A growing presence in the art world and beyond, the Guerrilla Girls have reached an ever-wider audience. The 2005 Venice Biennale included six posters by the Guerrilla girls critiquing gender discrimination in the art world, the film industry, and Bush administration policies. The Guerrilla Girls' participation in the mainstream art world and beyond reflects their success in raising awareness of racism and sexism across the board.
Since 2000, incorporated offshoots of the Guerrilla Girls have emerged, making the group seem more like a movement than an artists' collective. Among them are Guerrilla Girls, Inc. (established by two of the movement's founders), GuerillaGirlsBroadBand, Inc., and Guerrilla Girls On Tour, Inc. Whether within these organizations, or otherwise, the Guerrilla Girls continue to track the percentages of women and artists of color included in exhibitions, galleries, and art journalism, and underscore any double standards that persist.
In the 1980s, many women artists felt their careers were precarious enough that they could not succeed as artists and fight the feminist battle too. The Guerrilla Girls proved them wrong. They succeeded in transforming the relationship between art and politics. They made activism seem not only acceptable, but vital to full participation in the art world. Critical reviews, still quite new when Guerrilla Girls arrived on the scene, are now fairly standard practice. They influenced a generation of critics and curators to be more inclusive of women and minorities.

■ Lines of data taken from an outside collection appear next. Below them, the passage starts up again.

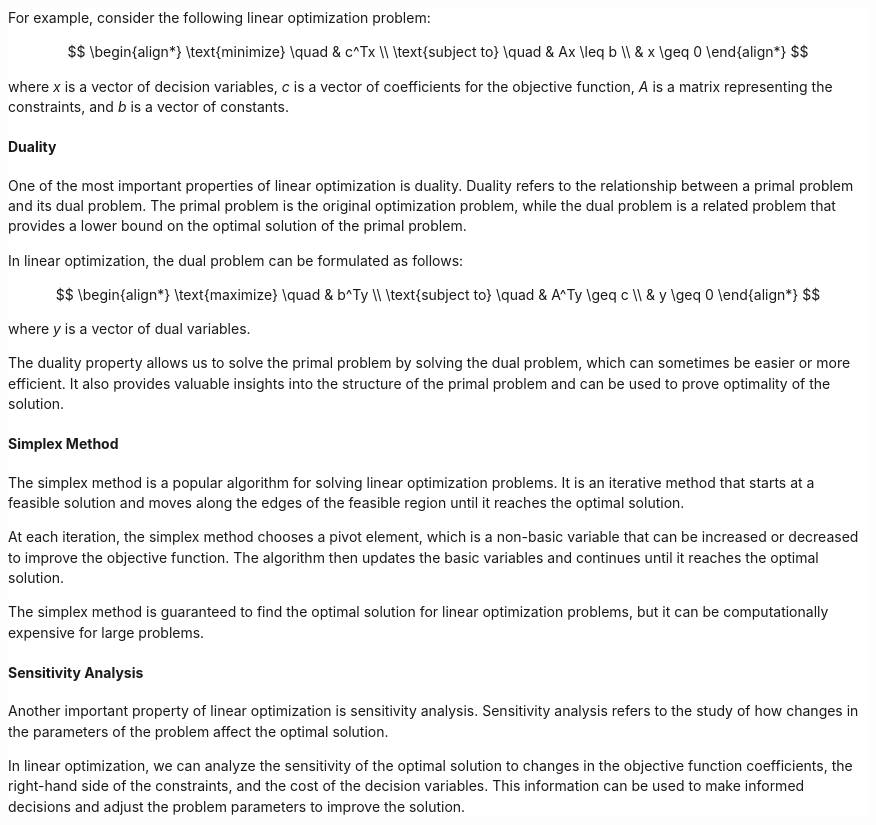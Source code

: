 For example, consider the following linear optimization problem:

$$
\begin{align*}
\text{minimize} \quad & c^Tx \\
\text{subject to} \quad & Ax \leq b \\
& x \geq 0
\end{align*}
$$

where $x$ is a vector of decision variables, $c$ is a vector of coefficients for the objective function, $A$ is a matrix representing the constraints, and $b$ is a vector of constants.

#### Duality

One of the most important properties of linear optimization is duality. Duality refers to the relationship between a primal problem and its dual problem. The primal problem is the original optimization problem, while the dual problem is a related problem that provides a lower bound on the optimal solution of the primal problem.

In linear optimization, the dual problem can be formulated as follows:

$$
\begin{align*}
\text{maximize} \quad & b^Ty \\
\text{subject to} \quad & A^Ty \geq c \\
& y \geq 0
\end{align*}
$$

where $y$ is a vector of dual variables.

The duality property allows us to solve the primal problem by solving the dual problem, which can sometimes be easier or more efficient. It also provides valuable insights into the structure of the primal problem and can be used to prove optimality of the solution.

#### Simplex Method

The simplex method is a popular algorithm for solving linear optimization problems. It is an iterative method that starts at a feasible solution and moves along the edges of the feasible region until it reaches the optimal solution.

At each iteration, the simplex method chooses a pivot element, which is a non-basic variable that can be increased or decreased to improve the objective function. The algorithm then updates the basic variables and continues until it reaches the optimal solution.

The simplex method is guaranteed to find the optimal solution for linear optimization problems, but it can be computationally expensive for large problems.

#### Sensitivity Analysis

Another important property of linear optimization is sensitivity analysis. Sensitivity analysis refers to the study of how changes in the parameters of the problem affect the optimal solution.

In linear optimization, we can analyze the sensitivity of the optimal solution to changes in the objective function coefficients, the right-hand side of the constraints, and the cost of the decision variables. This information can be used to make informed decisions and adjust the problem parameters to improve the solution.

Their combination of humor, outrageous visuals, and statistics influenced the work of individual feminist artists like Micol Hebron and Coco Fusco. In her Gallery Tally Project, Hebron counts the representation of women in international galleries. Fusco has written of a Guerrilla Girls exhibition "It was my first encounter with a full-on feminist art intervention, and I was tickled and inspired. This was an activist approach that I could connect with, as it spoke truth to power playfully, with wit and style" and credited the group with teaching her "crucial lessons that have informed the way I think about art, the way I understand feminism and the way I make art today." Their mockery of the shrill feminist stereotype (a category into which any activist who spoke her mind might get put) inspired the curatorial project of Nicole Eisenman and A.L. Stein, Ridykeulous, focusing on stereotypical representations of queer artists.
The Guerrilla Girls also paved the way for other outspoken feminist groups outside the art world. Pussy Riot, a feminist punk rock collective, employs "impudence, politically loaded lyrics, the importance of feminist discourse and a non-standard female image" to address LGBTQ rights, feminism, and to express opposition to Putin's government in Russia.